Find or make large number cards in different colors.

Find or make snow cone images in matching colors. Draw or glue them to sheets of white construction paper.

Post the large numbers on a bulletin board. Be sure to mix them up so that they are not in sequence.

Distribute the snow cone sheets to children who volunteer to participate in the game.

Invite kids, one at a time, to walk to the board and point to the number whose color matches the color of their snow cones.

Open Up a Frosty Cafe for You Choose Day – Turn your classroom or instructional space into a delightful cafe that serves kid-crafted frosty creations made with writing and illustrations.

You Choose Day works for any part of a curriculum, but it’s especially effective with language arts activities.

Begin You Choose Day by explaining that the kids will become chefs when you post a menu of frosty choices they can choose to create.

The concept of “cookin’ up” immediately catches and keeps kids’ attention.

Offer a menu to young writers that includes short story starters featuring ice cream and other summertime treats. (Frosted fruit is a healthful alternate to sugary treats, but it’s hard to beat icy sweets.)

Invite kids to imagine writing a story, for example, that begins with Max pushed the start button on the slushie machine and…

Compose a Frosty Acrostic – Add a word to the menu that you write down the board to begin an Acrostic poem, like G – E – L – A – T – O (ice cream in Italian…take this opportunity to introduce children to other languages of the world).

Show how to create a frosty acrostic poem by writing a phrase that begins with the letter G across the board, like G ood to eat on a hot summer day.

Then ask children to suggest phrases that begin with other letters in G – E – L – A – T – O and compose a frosty acrostic poem together.

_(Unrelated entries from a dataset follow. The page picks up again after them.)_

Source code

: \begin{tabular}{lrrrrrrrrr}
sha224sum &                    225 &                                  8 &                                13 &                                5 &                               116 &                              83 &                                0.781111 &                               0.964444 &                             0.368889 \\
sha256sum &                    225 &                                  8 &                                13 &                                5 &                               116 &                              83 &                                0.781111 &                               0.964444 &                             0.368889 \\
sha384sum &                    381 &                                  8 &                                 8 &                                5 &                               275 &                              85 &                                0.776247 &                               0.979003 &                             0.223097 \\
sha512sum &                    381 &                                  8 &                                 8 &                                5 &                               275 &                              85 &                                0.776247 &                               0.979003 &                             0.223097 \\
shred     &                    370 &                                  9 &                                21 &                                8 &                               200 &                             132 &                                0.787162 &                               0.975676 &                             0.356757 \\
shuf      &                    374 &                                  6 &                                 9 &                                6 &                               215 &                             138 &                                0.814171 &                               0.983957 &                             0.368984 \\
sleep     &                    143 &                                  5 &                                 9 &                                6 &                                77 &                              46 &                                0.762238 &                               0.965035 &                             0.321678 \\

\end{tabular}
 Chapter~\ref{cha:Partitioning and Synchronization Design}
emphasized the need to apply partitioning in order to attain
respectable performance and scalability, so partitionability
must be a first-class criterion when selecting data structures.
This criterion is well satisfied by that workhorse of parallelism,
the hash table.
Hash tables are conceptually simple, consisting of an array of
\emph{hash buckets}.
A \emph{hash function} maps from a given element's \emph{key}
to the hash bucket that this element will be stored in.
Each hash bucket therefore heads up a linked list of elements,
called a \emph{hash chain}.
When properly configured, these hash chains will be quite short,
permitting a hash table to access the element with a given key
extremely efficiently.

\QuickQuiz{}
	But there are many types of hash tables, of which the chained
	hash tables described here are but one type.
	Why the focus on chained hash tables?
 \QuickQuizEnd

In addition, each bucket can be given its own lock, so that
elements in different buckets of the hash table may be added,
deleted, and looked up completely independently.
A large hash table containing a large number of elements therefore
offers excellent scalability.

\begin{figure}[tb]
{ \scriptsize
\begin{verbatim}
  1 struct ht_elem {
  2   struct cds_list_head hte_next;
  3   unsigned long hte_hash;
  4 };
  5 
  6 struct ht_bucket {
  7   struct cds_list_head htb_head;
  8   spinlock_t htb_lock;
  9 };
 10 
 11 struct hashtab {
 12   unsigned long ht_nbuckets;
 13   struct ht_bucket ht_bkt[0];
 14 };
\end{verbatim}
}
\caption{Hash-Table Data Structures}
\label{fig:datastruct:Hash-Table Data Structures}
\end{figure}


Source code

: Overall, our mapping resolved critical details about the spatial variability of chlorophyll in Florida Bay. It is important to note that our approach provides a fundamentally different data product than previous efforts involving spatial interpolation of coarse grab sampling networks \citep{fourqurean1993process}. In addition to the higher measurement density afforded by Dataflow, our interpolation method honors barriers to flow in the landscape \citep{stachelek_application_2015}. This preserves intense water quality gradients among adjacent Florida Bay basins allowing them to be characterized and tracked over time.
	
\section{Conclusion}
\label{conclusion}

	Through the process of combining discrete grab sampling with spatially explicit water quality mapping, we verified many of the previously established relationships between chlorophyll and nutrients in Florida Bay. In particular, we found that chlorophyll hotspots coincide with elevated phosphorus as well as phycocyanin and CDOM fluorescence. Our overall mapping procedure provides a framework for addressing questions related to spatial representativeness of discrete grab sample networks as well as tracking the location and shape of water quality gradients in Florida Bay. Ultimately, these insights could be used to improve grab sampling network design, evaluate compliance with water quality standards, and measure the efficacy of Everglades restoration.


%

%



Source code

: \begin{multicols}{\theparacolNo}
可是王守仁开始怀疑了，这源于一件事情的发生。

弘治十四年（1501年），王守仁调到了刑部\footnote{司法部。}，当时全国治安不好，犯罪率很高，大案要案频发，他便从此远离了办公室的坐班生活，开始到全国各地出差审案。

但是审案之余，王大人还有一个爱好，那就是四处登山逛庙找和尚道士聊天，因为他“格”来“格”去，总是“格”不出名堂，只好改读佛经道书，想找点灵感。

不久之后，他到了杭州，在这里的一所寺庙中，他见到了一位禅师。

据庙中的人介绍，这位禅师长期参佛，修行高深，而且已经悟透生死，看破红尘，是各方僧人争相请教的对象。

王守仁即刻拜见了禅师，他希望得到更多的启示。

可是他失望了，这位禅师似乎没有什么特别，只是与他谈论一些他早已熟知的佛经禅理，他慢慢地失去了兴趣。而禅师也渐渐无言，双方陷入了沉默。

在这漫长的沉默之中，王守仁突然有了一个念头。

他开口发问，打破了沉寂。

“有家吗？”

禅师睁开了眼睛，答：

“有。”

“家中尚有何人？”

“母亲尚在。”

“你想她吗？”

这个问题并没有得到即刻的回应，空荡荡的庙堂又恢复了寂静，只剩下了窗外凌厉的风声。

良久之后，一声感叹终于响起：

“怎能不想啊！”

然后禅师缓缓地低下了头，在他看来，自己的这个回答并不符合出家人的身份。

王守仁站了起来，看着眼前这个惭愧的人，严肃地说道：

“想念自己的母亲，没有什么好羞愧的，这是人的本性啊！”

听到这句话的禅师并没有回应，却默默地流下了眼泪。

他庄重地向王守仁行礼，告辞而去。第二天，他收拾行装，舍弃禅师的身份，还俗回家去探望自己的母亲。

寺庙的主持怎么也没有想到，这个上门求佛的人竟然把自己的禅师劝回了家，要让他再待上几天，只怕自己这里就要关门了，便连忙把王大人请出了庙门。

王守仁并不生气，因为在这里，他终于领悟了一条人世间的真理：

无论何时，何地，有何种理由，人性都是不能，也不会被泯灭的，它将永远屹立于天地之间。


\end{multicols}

Serve Up an Ice Cream Cone Shape Poem – Trace or draw an outline on the menu board of an ice cream cone with three scoops of ice cream.

Set the table for something special in a Vacation Station that looks like a cafe.

Switch out a fall tablecloth with a summertime design to host a Frosty Picnic Day to catch kids’ attention for learning.

Invite the class to copy the shape onto sheets of blank white paper.

Challenge kids to write their own poems about ice cream inside the shape.

Help them begin by writing a few lines inside the ice cream cone you’ve drawn on the board. You might write,

Ice cream, ice cream,

we all scream

for ice cream!

Remind the class that shape poems can be written with rhyme or in free verse (no line-ending words that rhyme).

Host a Frosty Picnic Day – Set out paper napkins and plastic forks or spoons at each desk or table space.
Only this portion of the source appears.